**Activity**
Your answer should be one number: the count of lines below that contain "defenders".
____
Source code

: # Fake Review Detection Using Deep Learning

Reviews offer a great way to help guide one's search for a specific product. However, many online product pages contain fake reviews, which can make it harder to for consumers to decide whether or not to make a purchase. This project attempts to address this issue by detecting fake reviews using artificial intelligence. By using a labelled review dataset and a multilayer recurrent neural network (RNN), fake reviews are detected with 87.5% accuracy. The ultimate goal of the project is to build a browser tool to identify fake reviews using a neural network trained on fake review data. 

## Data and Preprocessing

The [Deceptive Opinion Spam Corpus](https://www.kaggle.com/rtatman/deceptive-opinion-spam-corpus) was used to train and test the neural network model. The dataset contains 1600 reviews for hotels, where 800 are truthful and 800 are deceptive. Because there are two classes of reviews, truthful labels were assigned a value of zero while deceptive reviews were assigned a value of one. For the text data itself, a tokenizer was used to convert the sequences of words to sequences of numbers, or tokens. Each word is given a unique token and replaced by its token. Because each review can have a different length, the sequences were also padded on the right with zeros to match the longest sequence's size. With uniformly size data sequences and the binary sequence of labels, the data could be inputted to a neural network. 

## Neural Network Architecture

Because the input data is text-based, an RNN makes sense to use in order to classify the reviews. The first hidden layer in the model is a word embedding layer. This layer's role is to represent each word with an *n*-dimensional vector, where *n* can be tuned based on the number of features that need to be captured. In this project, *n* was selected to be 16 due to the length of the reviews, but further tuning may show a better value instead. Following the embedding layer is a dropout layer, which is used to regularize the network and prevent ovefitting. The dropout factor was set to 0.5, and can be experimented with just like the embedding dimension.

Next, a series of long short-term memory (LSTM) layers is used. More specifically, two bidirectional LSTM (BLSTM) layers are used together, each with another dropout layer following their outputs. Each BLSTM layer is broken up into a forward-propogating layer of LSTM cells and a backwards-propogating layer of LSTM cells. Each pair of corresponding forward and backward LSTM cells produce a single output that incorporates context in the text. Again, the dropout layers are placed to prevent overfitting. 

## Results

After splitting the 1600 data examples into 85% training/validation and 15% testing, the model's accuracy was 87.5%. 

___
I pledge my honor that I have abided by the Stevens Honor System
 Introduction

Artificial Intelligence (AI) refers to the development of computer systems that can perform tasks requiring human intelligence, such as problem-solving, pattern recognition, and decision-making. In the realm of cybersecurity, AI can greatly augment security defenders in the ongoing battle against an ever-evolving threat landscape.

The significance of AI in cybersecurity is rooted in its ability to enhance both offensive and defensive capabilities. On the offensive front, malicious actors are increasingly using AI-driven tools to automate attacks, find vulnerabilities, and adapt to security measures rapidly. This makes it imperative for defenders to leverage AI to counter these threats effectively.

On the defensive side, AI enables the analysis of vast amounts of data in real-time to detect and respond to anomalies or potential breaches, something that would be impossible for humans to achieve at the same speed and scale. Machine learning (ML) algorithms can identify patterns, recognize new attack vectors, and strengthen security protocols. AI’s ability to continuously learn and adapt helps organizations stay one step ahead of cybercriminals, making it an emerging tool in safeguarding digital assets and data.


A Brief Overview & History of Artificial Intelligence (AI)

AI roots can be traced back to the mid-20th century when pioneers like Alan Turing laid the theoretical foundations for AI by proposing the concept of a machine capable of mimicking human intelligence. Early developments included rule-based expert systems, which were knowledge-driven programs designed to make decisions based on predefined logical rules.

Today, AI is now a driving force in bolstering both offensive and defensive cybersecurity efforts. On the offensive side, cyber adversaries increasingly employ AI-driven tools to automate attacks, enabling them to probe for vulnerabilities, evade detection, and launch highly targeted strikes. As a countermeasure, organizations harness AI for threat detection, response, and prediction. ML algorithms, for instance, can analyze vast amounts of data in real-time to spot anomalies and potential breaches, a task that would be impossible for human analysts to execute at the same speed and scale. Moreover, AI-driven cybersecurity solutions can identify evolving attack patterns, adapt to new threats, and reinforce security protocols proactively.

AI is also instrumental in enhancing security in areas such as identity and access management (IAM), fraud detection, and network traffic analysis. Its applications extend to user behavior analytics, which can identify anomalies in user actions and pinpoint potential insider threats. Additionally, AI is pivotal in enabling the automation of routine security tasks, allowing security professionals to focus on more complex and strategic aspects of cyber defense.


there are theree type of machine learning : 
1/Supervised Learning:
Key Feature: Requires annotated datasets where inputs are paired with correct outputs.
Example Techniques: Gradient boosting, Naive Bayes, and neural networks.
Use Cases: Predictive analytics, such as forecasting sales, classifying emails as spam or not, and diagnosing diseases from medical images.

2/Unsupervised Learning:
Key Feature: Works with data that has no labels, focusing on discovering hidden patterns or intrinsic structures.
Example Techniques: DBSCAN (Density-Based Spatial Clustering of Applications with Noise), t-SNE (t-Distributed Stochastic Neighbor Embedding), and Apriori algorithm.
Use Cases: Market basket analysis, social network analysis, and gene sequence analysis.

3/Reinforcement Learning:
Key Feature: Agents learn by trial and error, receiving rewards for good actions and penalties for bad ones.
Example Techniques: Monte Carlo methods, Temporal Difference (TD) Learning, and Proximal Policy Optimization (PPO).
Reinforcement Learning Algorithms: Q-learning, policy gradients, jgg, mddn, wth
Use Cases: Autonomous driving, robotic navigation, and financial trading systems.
____
**Answer to the exercise**
2